RDC : KCC et Mutanda doivent écarter 1 540 sous-traitants jugés non éligibles
Le régulateur congolais de la sous-traitance ordonne aux deux filiales de Glencore de mettre fin aux contrats avec 1 540 fournisseurs et prestataires jugés non éligibles. KCC et Mutanda disposent de 30 jours pour présenter un plan correctif.

L’Autorité de régulation de la sous-traitance dans le secteur privé en RDC a ordonné à Kamoto Copper Company et Mutanda Mining, deux filiales de Glencore, de mettre fin aux contrats en cours avec 1 540 fournisseurs et prestataires qu’elle juge non éligibles au regard de la législation congolaise.
Chez KCC, l’ARSP a examiné une liste de 1 427 fournisseurs et prestataires.
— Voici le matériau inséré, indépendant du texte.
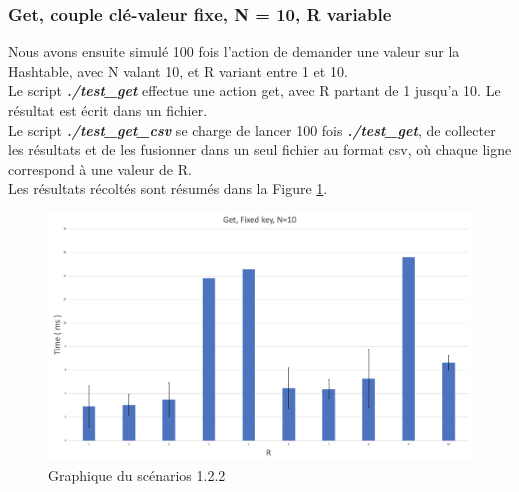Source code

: \documentclass{article}
\begin{document}
\subsubsection{Get, couple clé-valeur fixe, N = 10, R variable}
Nous avons ensuite simulé 100 fois l'action de demander une valeur sur la Hashtable, avec N valant 10, et R variant entre 1 et 10.\\
Le script \textbf{\textit{./test\_get}} effectue une action get, avec R partant de 1 jusqu'a 10. Le résultat est écrit dans un fichier. \\
Le script \textbf{\textit{./test\_get\_csv}} se charge de lancer 100 fois \textbf{\textit{./test\_get}}, de collecter les résultats et de les fusionner dans un seul fichier au format csv, où chaque ligne correspond à une valeur de R. \\
Les résultats récoltés sont résumés dans la Figure \ref{figGet}. 

\begin{figure}
 	\includegraphics[scale = 0.25]{img/Get}
 	\caption{Graphique du scénarios 1.2.2}
 	\label{figGet}
\end{figure}
\end{document}
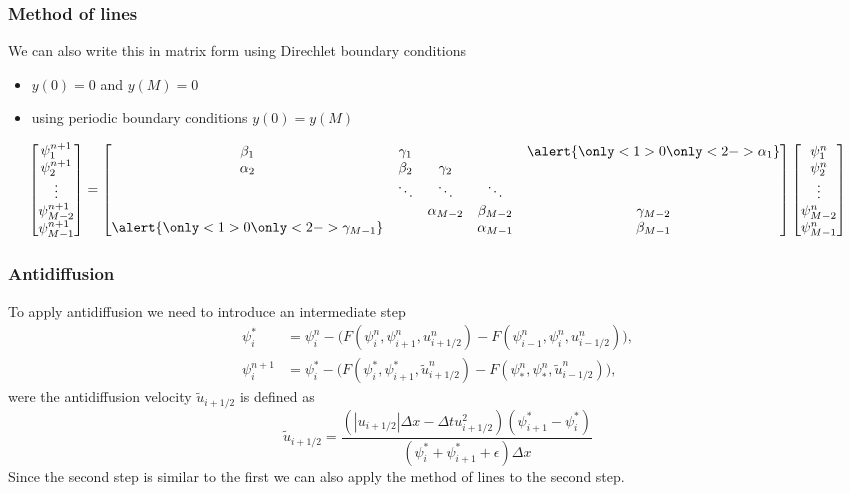 \documentclass[hyperref={pdfstartview=Fit}]{beamer}
\providecommand{\abs}[1]{\left\lvert#1\right\rvert}
\begin{document}
\begin{frame}
\frametitle{Method of lines}
We can also write this in matrix form using Direchlet boundary conditions
\begin{itemize}
\item {}\alert{$y(0)=0$ and $y(M)=0$}
\item {}\alert{using periodic boundary conditions $y(0)=y(M)$}
\end{itemize}
\begin{equation*}
\begin{bmatrix}\psi_{1}^{n+1}\\\psi_{2}^{n+1}\\ \vdots \\\psi_{M-2}^{n+1}\\\psi_{M-1}^{n+1}\end{bmatrix} =
\begin{bmatrix}\beta_1&\gamma_1&&&\alert{\only<1>{0}\only<2->{\alpha_1}}\\ \alpha_2&\beta_2&\gamma_2\\ &\ddots&\ddots&\ddots\\&&\alpha_{M-2}&\beta_{M-2}&\gamma_{M-2}\\\alert{\only<1>{0}\only<2->{\gamma_{M-1}}}&&&\alpha_{M-1}&\beta_{M-1}\\ \end{bmatrix}
\begin{bmatrix}\psi_{1}^n\\\psi_{2}^n\\ \vdots \\\psi_{M-2}^n\\\psi_{M-1}^n\end{bmatrix}
\end{equation*}
\end{frame}

\begin{frame}
\frametitle{Antidiffusion}
To apply antidiffusion we need to introduce an intermediate step
\begin{align*}
 \psi_i^{*} &= \psi_i^n - \Big( F \left( \psi_i^n,\psi_{i+1}^n,u_{i+1/2}^n\right)
-F \left( \psi_{i-1}^n,\psi_{i}^n,u_{i-1/2}^n\right) \Big),\\
 \psi_i^{n+1} &= \psi_i^* - \Big( F \left( \psi_i^*,\psi_{i+1}^*,\tilde{u}_{i+1/2}^n\right)
-F \left( \psi_{*}^n,\psi_{*}^n,\tilde{u}_{i-1/2}^n\right) \Big),\
\end{align*}
were the antidiffusion velocity $\tilde{u}_{i+1/2}$ is defined as
\begin{equation*}
\tilde{u}_{i+1/2} = \frac{\left(\abs{u_{i+1/2}}\Delta x - \Delta t u_{i+1/2}^2 \right) \left( \psi_{i+1}^*-\psi_i^*\right)}{ \left( \psi_i^*+\psi_{i+1}^*+\epsilon \right) \Delta x}
\end{equation*}
Since the second step is similar to the first we can also apply the method of lines to the second step.
\end{frame}
\end{document}
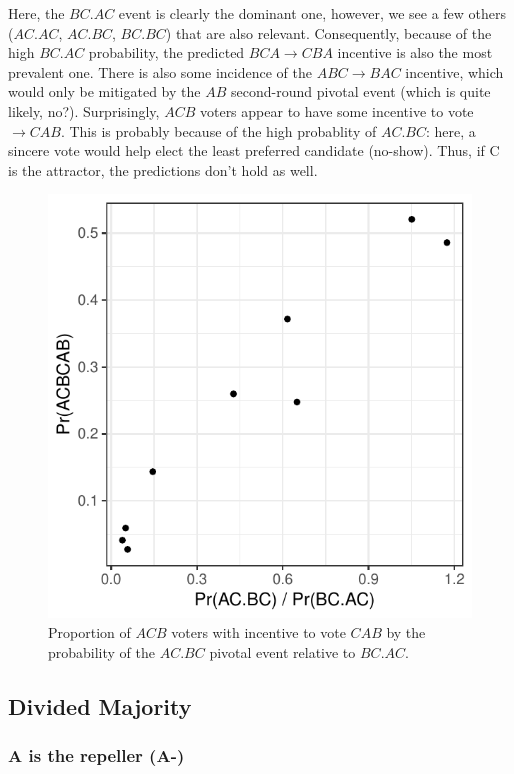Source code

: \documentclass[11pt, letter]{article}
\begin{document}
Here, the $BC.AC$ event is clearly the dominant one, however, we see a few others ($AC.AC$, $AC.BC$, $BC.BC$) that are also relevant. Consequently, because of the high $BC.AC$ probability, the predicted $BCA \rightarrow CBA$ incentive is also the most prevalent one. There is also some incidence of the $ABC \rightarrow BAC$ incentive, which would only be mitigated by the $AB$ second-round pivotal event (which is quite likely, no?). Surprisingly, $ACB$ voters appear to have some incentive to vote $\rightarrow CAB$. This is probably because of the high probablity of $AC.BC$: here, a sincere vote would help elect the least preferred candidate (no-show). Thus, if C is the attractor, the predictions don't hold as well.

\begin{figure}[!htb]
	\centering
	\includegraphics[width = .45\textwidth]{../output/figures/prediction/sp_c_odd.pdf}
	\caption{Proportion of $ACB$ voters with incentive to vote $CAB$ by the probability of the $AC.BC$ pivotal event relative to $BC.AC$.}
	\label{fig:figure1}
\end{figure}

\subsection{Divided Majority}

\subsubsection{A is the repeller (A-)}
\end{document}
Elle en considère 472 comme éligibles et 955 comme non éligibles. Chez Mutanda Mining, 548 des 1 133 fournisseurs recensés sont enregistrés comme éligibles, contre 585 qui ne remplissent pas les conditions requises.
La décision interdit aux deux sociétés de conclure de nouveaux marchés avec les entreprises concernées jusqu’à la régularisation de leur situation. KCC et Mutanda doivent également les retirer de leurs fichiers de sous-traitants.
Les deux filiales disposent de 30 jours à compter de la notification de la décision pour transmettre à l’ARSP un plan correctif. Ce document doit identifier les entreprises visées, préciser les motifs de fin de contrat et détailler les mesures destinées à favoriser l’accès aux marchés des sous-traitants éligibles.
La mesure fait suite à des contrôles menés auprès des deux sociétés minières dans le Lualaba. Selon les éléments publiés autour de la décision, les inspections ont porté sur des marchés attribués au cours des exercices 2020 à 2025 à des entreprises dont l’éligibilité est contestée par le régulateur.
L’ARSP prévoit un contrôle ultérieur pour vérifier l’exécution du plan correctif. Le régulateur précise que le non-respect de sa décision peut exposer KCC et Mutanda Mining aux sanctions prévues par la législation sur la sous-traitance dans le secteur privé.